Segment Start: Given entries

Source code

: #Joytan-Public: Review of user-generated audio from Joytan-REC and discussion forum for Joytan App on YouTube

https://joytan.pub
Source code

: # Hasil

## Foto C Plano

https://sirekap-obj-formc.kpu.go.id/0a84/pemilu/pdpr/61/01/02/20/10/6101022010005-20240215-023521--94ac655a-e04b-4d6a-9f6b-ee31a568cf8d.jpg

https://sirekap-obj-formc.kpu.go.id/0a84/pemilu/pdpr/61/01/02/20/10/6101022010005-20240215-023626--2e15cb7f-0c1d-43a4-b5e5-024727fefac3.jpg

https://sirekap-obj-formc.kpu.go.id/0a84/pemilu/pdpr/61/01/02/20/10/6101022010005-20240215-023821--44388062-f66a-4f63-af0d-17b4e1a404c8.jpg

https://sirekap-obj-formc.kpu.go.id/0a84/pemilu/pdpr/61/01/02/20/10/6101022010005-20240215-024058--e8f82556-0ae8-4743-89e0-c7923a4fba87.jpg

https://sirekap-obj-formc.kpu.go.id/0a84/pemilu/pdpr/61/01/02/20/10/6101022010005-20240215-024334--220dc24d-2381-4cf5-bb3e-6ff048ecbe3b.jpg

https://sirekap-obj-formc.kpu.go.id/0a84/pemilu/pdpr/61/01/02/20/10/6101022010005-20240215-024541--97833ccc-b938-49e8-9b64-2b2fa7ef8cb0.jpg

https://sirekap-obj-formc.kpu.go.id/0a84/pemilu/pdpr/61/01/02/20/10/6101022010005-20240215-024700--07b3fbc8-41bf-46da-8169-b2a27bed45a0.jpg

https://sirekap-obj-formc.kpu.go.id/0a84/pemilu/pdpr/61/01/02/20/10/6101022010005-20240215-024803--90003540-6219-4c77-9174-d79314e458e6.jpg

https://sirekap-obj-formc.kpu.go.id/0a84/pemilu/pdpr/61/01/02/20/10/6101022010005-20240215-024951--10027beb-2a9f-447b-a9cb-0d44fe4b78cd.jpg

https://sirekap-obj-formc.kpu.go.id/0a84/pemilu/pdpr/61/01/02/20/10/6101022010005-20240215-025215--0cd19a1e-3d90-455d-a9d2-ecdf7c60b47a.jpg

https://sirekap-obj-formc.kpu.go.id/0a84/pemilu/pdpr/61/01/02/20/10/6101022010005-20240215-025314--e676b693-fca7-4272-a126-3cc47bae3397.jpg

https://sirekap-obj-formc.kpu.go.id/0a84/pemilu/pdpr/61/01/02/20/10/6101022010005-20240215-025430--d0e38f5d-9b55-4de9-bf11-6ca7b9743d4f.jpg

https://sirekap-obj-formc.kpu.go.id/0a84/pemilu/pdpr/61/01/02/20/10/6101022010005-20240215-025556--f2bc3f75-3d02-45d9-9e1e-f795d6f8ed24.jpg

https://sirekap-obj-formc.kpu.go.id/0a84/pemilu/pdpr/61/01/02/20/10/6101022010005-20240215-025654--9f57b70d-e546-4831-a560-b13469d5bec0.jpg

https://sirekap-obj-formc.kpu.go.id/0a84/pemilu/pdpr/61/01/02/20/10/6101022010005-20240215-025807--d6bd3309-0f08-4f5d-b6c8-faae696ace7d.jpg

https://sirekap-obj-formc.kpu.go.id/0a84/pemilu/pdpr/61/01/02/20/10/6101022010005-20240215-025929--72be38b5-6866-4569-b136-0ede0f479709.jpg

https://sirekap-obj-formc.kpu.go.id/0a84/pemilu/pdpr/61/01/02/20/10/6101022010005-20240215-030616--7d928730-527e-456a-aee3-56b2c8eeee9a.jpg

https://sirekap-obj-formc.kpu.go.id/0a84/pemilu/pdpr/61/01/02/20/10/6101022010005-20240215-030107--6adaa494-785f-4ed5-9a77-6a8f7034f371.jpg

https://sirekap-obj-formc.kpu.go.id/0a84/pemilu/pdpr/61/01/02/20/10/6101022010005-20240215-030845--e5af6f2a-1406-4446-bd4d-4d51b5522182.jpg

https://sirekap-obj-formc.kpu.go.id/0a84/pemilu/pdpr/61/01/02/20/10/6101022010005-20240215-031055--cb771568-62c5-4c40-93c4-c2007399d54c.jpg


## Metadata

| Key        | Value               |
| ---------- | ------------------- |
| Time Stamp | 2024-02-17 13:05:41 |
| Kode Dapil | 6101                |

Segment End: Given entries

Assignment.
Line by line, output the listing above without alteration.

Exercise solution.
Source code

: #Joytan-Public: Review of user-generated audio from Joytan-REC and discussion forum for Joytan App on YouTube

https://joytan.pub
Source code

: # Hasil

## Foto C Plano

https://sirekap-obj-formc.kpu.go.id/0a84/pemilu/pdpr/61/01/02/20/10/6101022010005-20240215-023521--94ac655a-e04b-4d6a-9f6b-ee31a568cf8d.jpg

https://sirekap-obj-formc.kpu.go.id/0a84/pemilu/pdpr/61/01/02/20/10/6101022010005-20240215-023626--2e15cb7f-0c1d-43a4-b5e5-024727fefac3.jpg

https://sirekap-obj-formc.kpu.go.id/0a84/pemilu/pdpr/61/01/02/20/10/6101022010005-20240215-023821--44388062-f66a-4f63-af0d-17b4e1a404c8.jpg

https://sirekap-obj-formc.kpu.go.id/0a84/pemilu/pdpr/61/01/02/20/10/6101022010005-20240215-024058--e8f82556-0ae8-4743-89e0-c7923a4fba87.jpg

https://sirekap-obj-formc.kpu.go.id/0a84/pemilu/pdpr/61/01/02/20/10/6101022010005-20240215-024334--220dc24d-2381-4cf5-bb3e-6ff048ecbe3b.jpg

https://sirekap-obj-formc.kpu.go.id/0a84/pemilu/pdpr/61/01/02/20/10/6101022010005-20240215-024541--97833ccc-b938-49e8-9b64-2b2fa7ef8cb0.jpg

https://sirekap-obj-formc.kpu.go.id/0a84/pemilu/pdpr/61/01/02/20/10/6101022010005-20240215-024700--07b3fbc8-41bf-46da-8169-b2a27bed45a0.jpg

https://sirekap-obj-formc.kpu.go.id/0a84/pemilu/pdpr/61/01/02/20/10/6101022010005-20240215-024803--90003540-6219-4c77-9174-d79314e458e6.jpg

https://sirekap-obj-formc.kpu.go.id/0a84/pemilu/pdpr/61/01/02/20/10/6101022010005-20240215-024951--10027beb-2a9f-447b-a9cb-0d44fe4b78cd.jpg

https://sirekap-obj-formc.kpu.go.id/0a84/pemilu/pdpr/61/01/02/20/10/6101022010005-20240215-025215--0cd19a1e-3d90-455d-a9d2-ecdf7c60b47a.jpg

https://sirekap-obj-formc.kpu.go.id/0a84/pemilu/pdpr/61/01/02/20/10/6101022010005-20240215-025314--e676b693-fca7-4272-a126-3cc47bae3397.jpg

https://sirekap-obj-formc.kpu.go.id/0a84/pemilu/pdpr/61/01/02/20/10/6101022010005-20240215-025430--d0e38f5d-9b55-4de9-bf11-6ca7b9743d4f.jpg

https://sirekap-obj-formc.kpu.go.id/0a84/pemilu/pdpr/61/01/02/20/10/6101022010005-20240215-025556--f2bc3f75-3d02-45d9-9e1e-f795d6f8ed24.jpg

https://sirekap-obj-formc.kpu.go.id/0a84/pemilu/pdpr/61/01/02/20/10/6101022010005-20240215-025654--9f57b70d-e546-4831-a560-b13469d5bec0.jpg

https://sirekap-obj-formc.kpu.go.id/0a84/pemilu/pdpr/61/01/02/20/10/6101022010005-20240215-025807--d6bd3309-0f08-4f5d-b6c8-faae696ace7d.jpg

https://sirekap-obj-formc.kpu.go.id/0a84/pemilu/pdpr/61/01/02/20/10/6101022010005-20240215-025929--72be38b5-6866-4569-b136-0ede0f479709.jpg

https://sirekap-obj-formc.kpu.go.id/0a84/pemilu/pdpr/61/01/02/20/10/6101022010005-20240215-030616--7d928730-527e-456a-aee3-56b2c8eeee9a.jpg

https://sirekap-obj-formc.kpu.go.id/0a84/pemilu/pdpr/61/01/02/20/10/6101022010005-20240215-030107--6adaa494-785f-4ed5-9a77-6a8f7034f371.jpg

https://sirekap-obj-formc.kpu.go.id/0a84/pemilu/pdpr/61/01/02/20/10/6101022010005-20240215-030845--e5af6f2a-1406-4446-bd4d-4d51b5522182.jpg

https://sirekap-obj-formc.kpu.go.id/0a84/pemilu/pdpr/61/01/02/20/10/6101022010005-20240215-031055--cb771568-62c5-4c40-93c4-c2007399d54c.jpg


## Metadata

| Key        | Value               |
| ---------- | ------------------- |
| Time Stamp | 2024-02-17 13:05:41 |
| Kode Dapil | 6101                |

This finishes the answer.